→ RECORDED DATA:
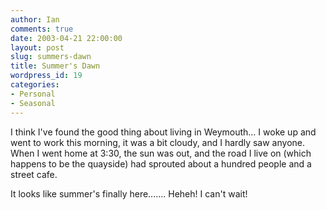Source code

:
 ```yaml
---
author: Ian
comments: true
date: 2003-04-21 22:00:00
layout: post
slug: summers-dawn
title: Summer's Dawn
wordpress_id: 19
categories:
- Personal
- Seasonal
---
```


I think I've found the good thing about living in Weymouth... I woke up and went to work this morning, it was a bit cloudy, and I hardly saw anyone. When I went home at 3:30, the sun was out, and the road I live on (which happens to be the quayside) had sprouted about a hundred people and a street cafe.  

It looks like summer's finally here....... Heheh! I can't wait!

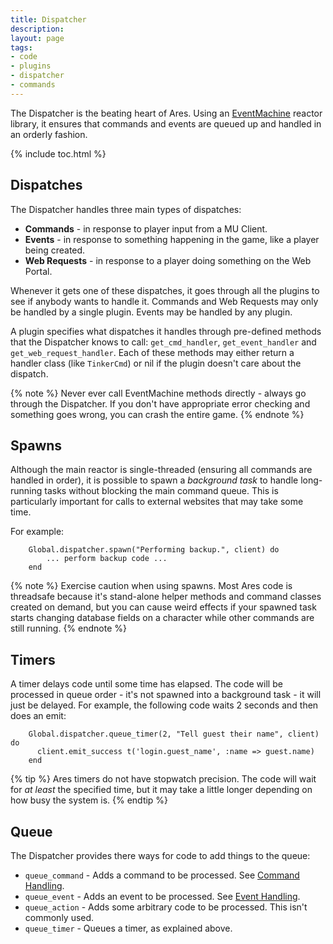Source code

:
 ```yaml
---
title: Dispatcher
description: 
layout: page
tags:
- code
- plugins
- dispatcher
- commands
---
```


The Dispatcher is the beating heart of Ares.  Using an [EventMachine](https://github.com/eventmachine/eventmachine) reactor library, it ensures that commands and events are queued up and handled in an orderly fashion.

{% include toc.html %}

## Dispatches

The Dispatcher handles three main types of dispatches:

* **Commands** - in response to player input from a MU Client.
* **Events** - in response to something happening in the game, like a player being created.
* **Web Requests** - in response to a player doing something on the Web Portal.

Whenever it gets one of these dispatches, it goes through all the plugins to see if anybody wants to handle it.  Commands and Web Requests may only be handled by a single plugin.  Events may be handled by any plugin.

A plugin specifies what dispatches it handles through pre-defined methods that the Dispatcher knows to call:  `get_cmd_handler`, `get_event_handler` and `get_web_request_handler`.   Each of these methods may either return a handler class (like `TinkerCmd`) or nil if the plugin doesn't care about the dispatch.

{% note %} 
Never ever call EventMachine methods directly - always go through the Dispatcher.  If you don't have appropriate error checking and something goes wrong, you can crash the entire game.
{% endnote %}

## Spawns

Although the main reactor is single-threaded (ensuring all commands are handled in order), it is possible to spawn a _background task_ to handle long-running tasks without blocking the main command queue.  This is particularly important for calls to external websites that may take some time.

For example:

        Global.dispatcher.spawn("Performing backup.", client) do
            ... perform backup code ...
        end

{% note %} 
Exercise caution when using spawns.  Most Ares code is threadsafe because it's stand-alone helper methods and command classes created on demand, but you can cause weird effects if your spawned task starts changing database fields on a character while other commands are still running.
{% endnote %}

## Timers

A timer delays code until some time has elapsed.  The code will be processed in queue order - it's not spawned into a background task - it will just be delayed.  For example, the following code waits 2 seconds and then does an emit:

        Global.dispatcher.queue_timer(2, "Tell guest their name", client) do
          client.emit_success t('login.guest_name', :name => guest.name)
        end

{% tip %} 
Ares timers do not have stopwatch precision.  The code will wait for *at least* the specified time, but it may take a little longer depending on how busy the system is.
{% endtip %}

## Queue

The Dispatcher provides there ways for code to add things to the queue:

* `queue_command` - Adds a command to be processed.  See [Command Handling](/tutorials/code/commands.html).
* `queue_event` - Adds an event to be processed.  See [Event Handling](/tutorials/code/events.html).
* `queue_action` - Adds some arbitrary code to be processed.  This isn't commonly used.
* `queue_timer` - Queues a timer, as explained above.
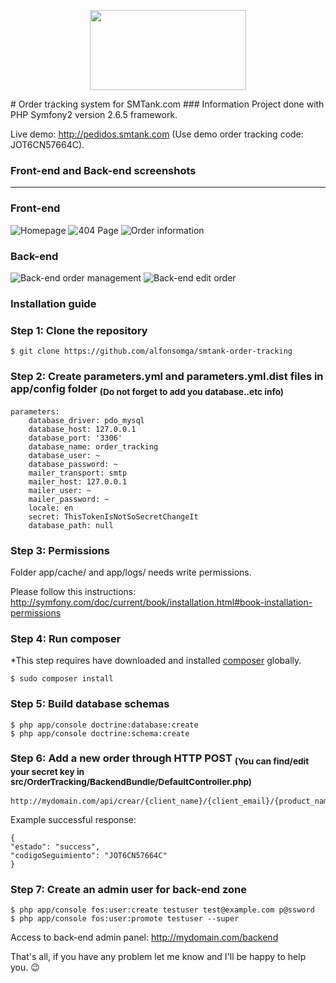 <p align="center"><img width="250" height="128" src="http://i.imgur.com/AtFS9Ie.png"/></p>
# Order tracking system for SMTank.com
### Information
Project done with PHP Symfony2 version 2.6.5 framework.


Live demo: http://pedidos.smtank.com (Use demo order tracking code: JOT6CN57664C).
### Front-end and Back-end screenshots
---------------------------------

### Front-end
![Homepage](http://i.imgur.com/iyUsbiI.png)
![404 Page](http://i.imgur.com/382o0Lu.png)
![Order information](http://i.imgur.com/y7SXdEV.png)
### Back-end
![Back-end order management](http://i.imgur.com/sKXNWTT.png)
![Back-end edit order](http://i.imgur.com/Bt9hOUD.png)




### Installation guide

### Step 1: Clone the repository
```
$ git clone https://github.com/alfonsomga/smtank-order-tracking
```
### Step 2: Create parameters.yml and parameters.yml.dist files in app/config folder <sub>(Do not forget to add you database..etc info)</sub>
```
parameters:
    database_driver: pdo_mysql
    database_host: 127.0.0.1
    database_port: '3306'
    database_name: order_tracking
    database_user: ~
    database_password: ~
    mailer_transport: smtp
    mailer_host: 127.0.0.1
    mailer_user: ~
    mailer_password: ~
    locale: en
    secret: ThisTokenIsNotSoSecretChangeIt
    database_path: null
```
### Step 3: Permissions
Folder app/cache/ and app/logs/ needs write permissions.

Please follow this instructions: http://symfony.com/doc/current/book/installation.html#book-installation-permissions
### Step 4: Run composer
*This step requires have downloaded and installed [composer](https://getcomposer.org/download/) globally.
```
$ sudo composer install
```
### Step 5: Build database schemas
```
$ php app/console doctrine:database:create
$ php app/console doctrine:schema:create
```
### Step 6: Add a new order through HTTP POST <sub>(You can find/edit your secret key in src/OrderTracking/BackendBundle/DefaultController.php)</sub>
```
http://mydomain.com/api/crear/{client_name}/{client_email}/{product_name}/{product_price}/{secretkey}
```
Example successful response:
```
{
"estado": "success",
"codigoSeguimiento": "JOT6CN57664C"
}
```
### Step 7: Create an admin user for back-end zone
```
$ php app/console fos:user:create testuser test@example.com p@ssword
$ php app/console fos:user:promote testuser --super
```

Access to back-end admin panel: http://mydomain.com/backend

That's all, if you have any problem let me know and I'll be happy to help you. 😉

* * *

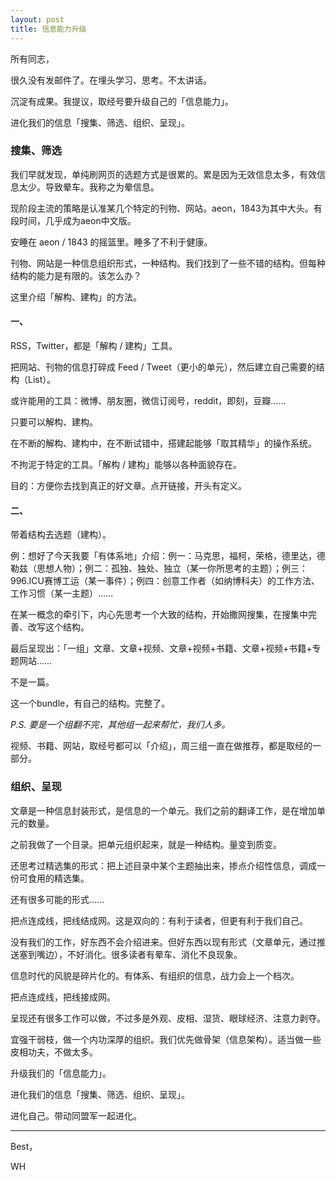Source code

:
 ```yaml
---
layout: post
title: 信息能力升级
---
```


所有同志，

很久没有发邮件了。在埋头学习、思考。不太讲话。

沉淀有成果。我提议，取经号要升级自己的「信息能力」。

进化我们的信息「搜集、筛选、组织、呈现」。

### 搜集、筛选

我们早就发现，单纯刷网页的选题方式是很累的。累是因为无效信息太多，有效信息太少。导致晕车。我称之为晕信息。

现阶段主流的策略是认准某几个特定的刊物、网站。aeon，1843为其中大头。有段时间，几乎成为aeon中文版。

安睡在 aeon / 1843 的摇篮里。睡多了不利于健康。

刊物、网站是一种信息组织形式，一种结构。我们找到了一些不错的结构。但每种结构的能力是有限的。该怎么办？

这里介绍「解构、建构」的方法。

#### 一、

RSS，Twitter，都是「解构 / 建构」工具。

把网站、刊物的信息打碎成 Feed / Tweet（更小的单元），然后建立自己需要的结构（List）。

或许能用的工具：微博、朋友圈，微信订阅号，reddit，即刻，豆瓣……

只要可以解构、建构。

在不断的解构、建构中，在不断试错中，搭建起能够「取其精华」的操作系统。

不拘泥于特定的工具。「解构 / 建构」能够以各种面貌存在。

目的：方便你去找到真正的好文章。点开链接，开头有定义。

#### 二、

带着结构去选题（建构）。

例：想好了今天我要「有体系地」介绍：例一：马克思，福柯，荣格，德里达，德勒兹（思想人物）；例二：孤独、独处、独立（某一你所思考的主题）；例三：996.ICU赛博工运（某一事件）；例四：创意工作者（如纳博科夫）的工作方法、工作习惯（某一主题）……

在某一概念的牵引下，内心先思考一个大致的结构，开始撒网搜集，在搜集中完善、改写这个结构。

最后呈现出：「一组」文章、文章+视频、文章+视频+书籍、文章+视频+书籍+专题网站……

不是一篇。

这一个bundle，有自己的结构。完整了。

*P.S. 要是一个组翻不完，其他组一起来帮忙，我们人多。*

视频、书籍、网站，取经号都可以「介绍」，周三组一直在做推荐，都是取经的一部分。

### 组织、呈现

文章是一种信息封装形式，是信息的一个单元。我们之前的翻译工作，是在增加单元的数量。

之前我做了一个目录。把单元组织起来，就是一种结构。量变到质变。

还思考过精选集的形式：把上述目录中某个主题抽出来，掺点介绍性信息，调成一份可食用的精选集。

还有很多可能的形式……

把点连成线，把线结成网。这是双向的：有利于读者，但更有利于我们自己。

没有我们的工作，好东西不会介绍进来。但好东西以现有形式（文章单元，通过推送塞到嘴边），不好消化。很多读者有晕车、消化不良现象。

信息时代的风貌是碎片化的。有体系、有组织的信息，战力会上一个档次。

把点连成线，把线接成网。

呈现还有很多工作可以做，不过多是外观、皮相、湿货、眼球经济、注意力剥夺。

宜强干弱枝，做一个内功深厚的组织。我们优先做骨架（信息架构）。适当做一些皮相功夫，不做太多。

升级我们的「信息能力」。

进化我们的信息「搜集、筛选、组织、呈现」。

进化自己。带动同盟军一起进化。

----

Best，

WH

--

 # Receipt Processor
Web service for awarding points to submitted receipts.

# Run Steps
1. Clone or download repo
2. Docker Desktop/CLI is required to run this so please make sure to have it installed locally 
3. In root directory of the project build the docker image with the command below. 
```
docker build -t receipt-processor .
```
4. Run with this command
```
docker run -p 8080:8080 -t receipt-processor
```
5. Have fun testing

→ THE TASK:
Your answer should be one number: how many lines above contain "about".

→ TASK RESULT:
2